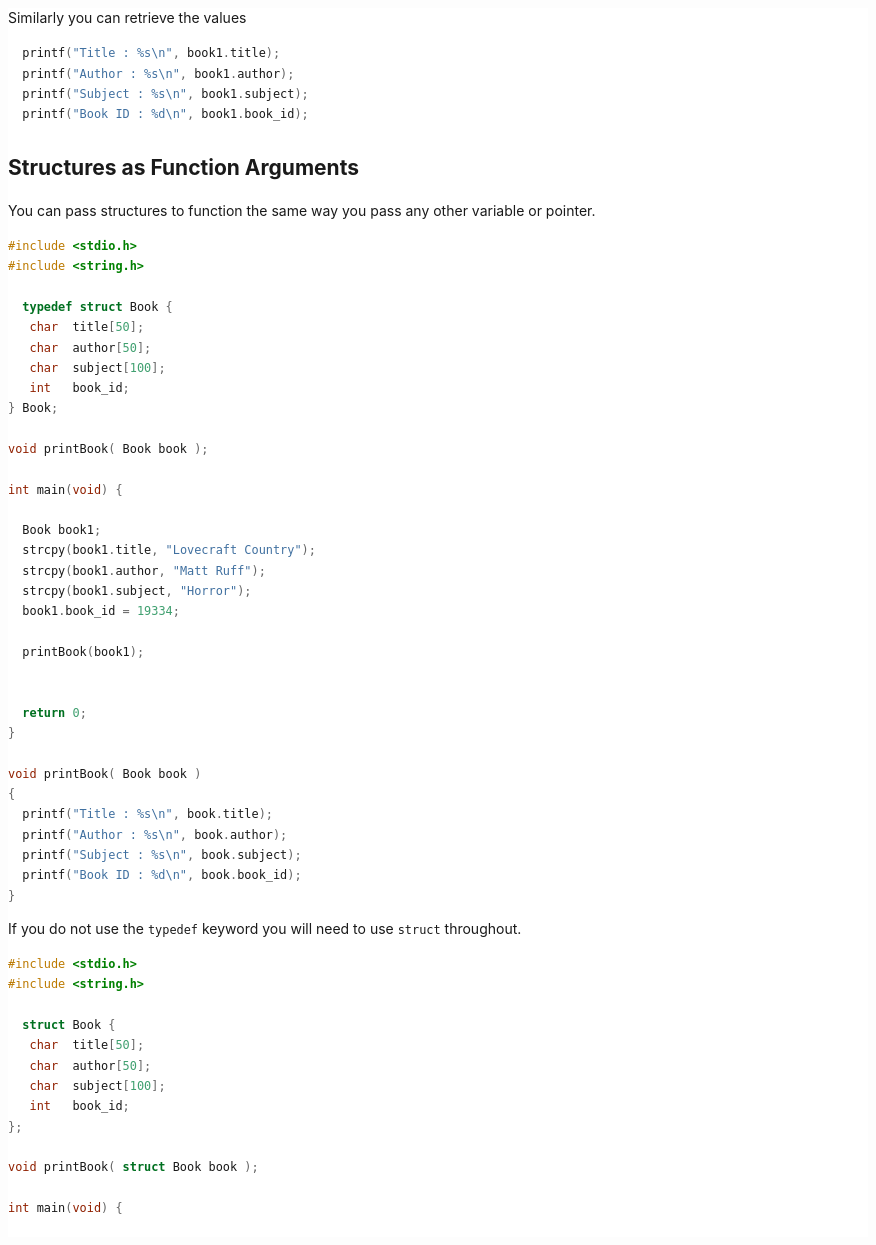 Similarly you can retrieve the values 

```c
  printf("Title : %s\n", book1.title);
  printf("Author : %s\n", book1.author);
  printf("Subject : %s\n", book1.subject);
  printf("Book ID : %d\n", book1.book_id);
```

## Structures as Function Arguments

You can pass structures to function the same way you pass any other variable or pointer.  

```c
#include <stdio.h>
#include <string.h>

  typedef struct Book {
   char  title[50];
   char  author[50];
   char  subject[100];
   int   book_id;
} Book;

void printBook( Book book );

int main(void) {
  
  Book book1;
  strcpy(book1.title, "Lovecraft Country");
  strcpy(book1.author, "Matt Ruff");
  strcpy(book1.subject, "Horror");
  book1.book_id = 19334;

  printBook(book1);


  return 0;
}

void printBook( Book book )
{
  printf("Title : %s\n", book.title);
  printf("Author : %s\n", book.author);
  printf("Subject : %s\n", book.subject);
  printf("Book ID : %d\n", book.book_id);
}
```

If you do not use the `typedef` keyword you will need to use `struct` throughout.  

```c
#include <stdio.h>
#include <string.h>

  struct Book {
   char  title[50];
   char  author[50];
   char  subject[100];
   int   book_id;
};

void printBook( struct Book book );

int main(void) {
  
```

------------------------------------

# AIM OF THE EXERCISE
Where does the word "printf" appear in the material above? Copy every line that holds it.

# SOLVED EXERCISE
  printf("Title : %s\n", book1.title);
  printf("Author : %s\n", book1.author);
  printf("Subject : %s\n", book1.subject);
  printf("Book ID : %d\n", book1.book_id);
  printf("Title : %s\n", book.title);
  printf("Author : %s\n", book.author);
  printf("Subject : %s\n", book.subject);
  printf("Book ID : %d\n", book.book_id);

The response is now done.